Domino's online sales rise with two orders every second

Domino's online sales rise with two orders every second

Domino's plans to dominate digitally and online are falling into place, with the company announcing it now receives two pizza orders online every second.

This bewildering figure has resulted in the company seeing online sales during 1H19 rise by 16.5 per cent or $132.2 million.

Alongside significant contributions from Japan and Europe, Domino's online storefront helped push the company's overall sales up 14.6 per cent to $1.43 billion during the half.

More than half of the company's EBITDA came from Europe and Japan which delivered $71 million together.

Globally sales grew by 3.3 per cent reflecting strong performances in Japan, Germany, Belgium, and New Zealand. Domino's says sales in Australia were softer than usual and lower than expected in France.

The company, the largest master franchisee of Domino's outside of the United States, now has more than 1000 Domino's stores in Europe, 700 in Australia, and 300 in Germany.
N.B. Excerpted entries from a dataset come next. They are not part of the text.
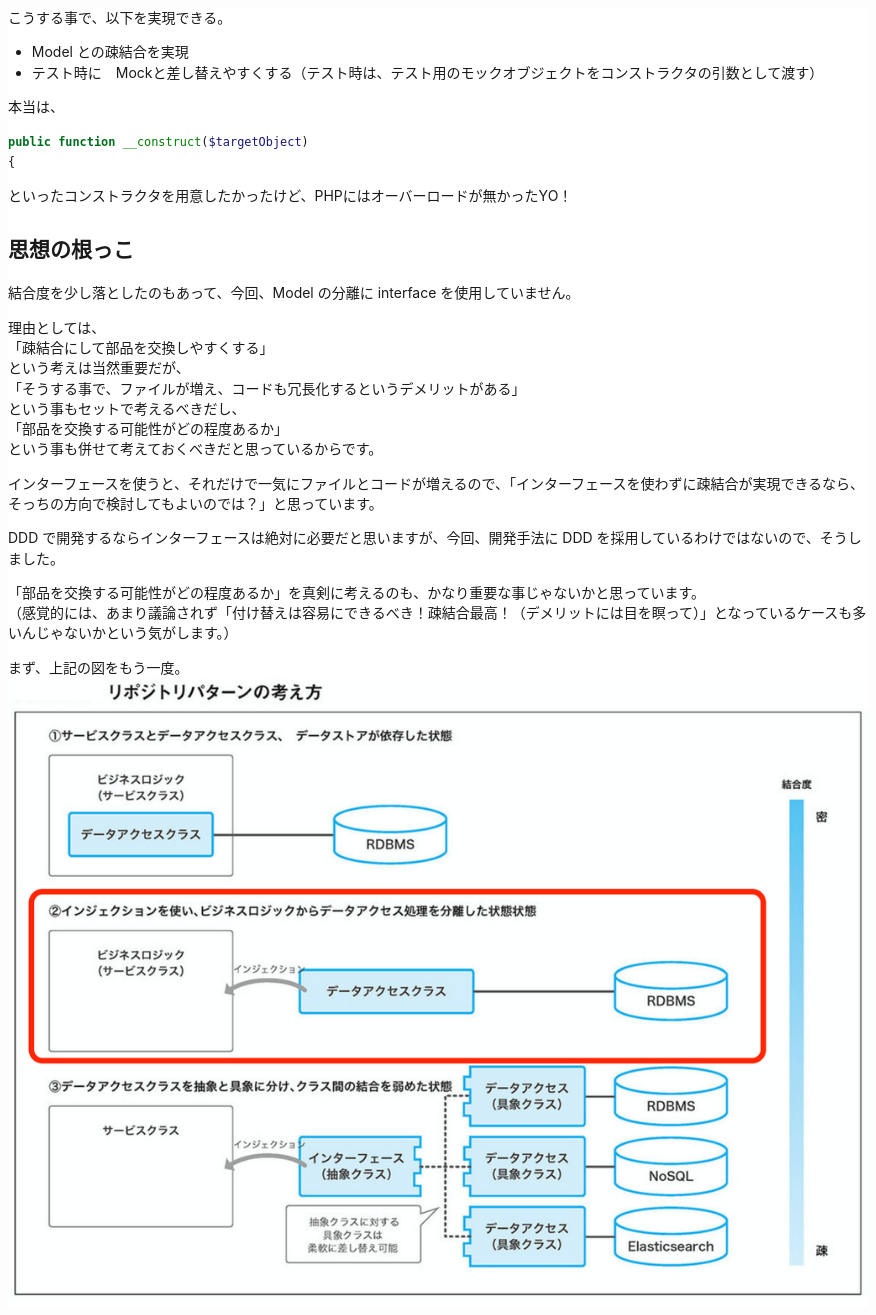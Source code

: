 こうする事で、以下を実現できる。

 * Model との疎結合を実現
 * テスト時に　Mockと差し替えやすくする（テスト時は、テスト用のモックオブジェクトをコンストラクタの引数として渡す）

本当は、
```php
public function __construct($targetObject)
{
```
といったコンストラクタを用意したかったけど、PHPにはオーバーロードが無かったYO！


## 思想の根っこ
結合度を少し落としたのもあって、今回、Model の分離に interface を使用していません。  

理由としては、  
「疎結合にして部品を交換しやすくする」  
という考えは当然重要だが、  
「そうする事で、ファイルが増え、コードも冗長化するというデメリットがある」  
という事もセットで考えるべきだし、  
「部品を交換する可能性がどの程度あるか」  
という事も併せて考えておくべきだと思っているからです。  

インターフェースを使うと、それだけで一気にファイルとコードが増えるので、「インターフェースを使わずに疎結合が実現できるなら、そっちの方向で検討してもよいのでは？」と思っています。  

DDD で開発するならインターフェースは絶対に必要だと思いますが、今回、開発手法に DDD を採用しているわけではないので、そうしました。  

「部品を交換する可能性がどの程度あるか」を真剣に考えるのも、かなり重要な事じゃないかと思っています。  
（感覚的には、あまり議論されず「付け替えは容易にできるべき！疎結合最高！（デメリットには目を瞑って）」となっているケースも多いんじゃないかという気がします。）  

まず、上記の図をもう一度。  
![repositry_pattern](repositry_pattern.png)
CEO and managing director Don Meij (pictured) says the company's success overseas is testament to the teams on the ground in those countries.

"With a population base in our current overseas markets more than 12 times Australia, our global business provides not only a significant runway for future growth, but also a natural hedge against short term conditions affecting any single country, or region," says Meij.

Despite sales success net profit was down by 9.2 per cent to $53.3 million.

Underlying profit actually rose by $5.3 million, up 8.4 per cent, but one-off costs relating to the company's efforts in Europe dragged the net profit down.

Australia/New Zealand CEO Nick Knight says he expected the brand to do better in the ANZ region.

"We've come through an unprecedented cost headwind and have been able to do so because more of the close work with our franchisees and customers with new products and technology to make stores more efficient, and to give our customers great value," says Knight.

"Growth has been very strong in New Zealand and in Australia, where growth in fast food has been slowing, we've continued to grow our market share."

"We expected higher sales growth and a performance better than we delivered, and we will be redoubling our efforts to do both in the months ahead."

Shareholders seem to have reacted negatively to Domino's disappointing performance in Australia with shares down 7.23 per cent to $42.58 per share at 10.16am AEDT.